● **WHAT YOU NEED TO DO**
Copy all lines in the data that contain the string "några".

● **MATERIAL SHOWN**
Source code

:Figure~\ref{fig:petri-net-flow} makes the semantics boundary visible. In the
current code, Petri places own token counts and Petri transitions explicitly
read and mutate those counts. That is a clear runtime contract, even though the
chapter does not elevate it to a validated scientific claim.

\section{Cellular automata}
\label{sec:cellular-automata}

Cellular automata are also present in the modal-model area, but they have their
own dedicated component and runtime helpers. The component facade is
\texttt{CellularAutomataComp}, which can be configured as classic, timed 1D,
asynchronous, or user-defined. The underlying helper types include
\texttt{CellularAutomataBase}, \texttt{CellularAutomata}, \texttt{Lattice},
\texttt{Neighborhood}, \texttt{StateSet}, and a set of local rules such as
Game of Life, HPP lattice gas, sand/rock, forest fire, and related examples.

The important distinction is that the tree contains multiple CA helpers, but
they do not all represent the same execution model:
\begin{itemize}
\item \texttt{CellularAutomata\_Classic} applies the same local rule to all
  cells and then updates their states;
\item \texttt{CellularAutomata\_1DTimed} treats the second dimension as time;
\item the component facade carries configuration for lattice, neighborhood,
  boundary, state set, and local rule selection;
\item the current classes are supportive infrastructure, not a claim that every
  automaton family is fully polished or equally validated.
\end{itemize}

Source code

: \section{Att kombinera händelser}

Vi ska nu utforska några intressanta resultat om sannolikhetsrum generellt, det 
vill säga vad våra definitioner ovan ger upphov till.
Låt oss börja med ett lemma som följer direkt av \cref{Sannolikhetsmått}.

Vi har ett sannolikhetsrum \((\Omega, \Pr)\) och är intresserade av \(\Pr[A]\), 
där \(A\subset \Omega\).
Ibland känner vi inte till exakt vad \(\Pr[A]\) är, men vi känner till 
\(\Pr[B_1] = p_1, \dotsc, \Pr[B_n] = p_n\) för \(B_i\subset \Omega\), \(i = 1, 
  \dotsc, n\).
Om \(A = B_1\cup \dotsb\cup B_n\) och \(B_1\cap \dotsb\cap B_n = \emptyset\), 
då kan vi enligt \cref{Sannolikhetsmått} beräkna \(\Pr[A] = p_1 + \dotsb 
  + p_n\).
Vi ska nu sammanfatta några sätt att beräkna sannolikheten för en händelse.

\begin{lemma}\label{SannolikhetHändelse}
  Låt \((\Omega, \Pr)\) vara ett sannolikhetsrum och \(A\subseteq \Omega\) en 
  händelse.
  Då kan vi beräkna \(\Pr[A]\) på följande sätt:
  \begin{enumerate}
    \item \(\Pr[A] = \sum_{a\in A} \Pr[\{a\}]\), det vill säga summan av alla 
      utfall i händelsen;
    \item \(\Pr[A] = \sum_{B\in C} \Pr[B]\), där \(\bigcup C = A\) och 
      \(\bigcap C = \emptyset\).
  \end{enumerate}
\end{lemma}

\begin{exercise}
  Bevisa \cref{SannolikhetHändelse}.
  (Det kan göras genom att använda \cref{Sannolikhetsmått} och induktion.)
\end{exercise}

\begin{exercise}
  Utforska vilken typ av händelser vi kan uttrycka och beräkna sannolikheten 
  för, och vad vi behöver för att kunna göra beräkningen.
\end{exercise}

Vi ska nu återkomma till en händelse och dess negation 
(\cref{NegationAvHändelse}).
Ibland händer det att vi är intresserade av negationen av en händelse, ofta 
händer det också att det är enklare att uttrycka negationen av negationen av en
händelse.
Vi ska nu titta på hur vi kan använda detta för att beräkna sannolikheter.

● **EXPECTED OUTPUT**
Vi ska nu utforska några intressanta resultat om sannolikhetsrum generellt, det 
Vi ska nu sammanfatta några sätt att beräkna sannolikheten för en händelse.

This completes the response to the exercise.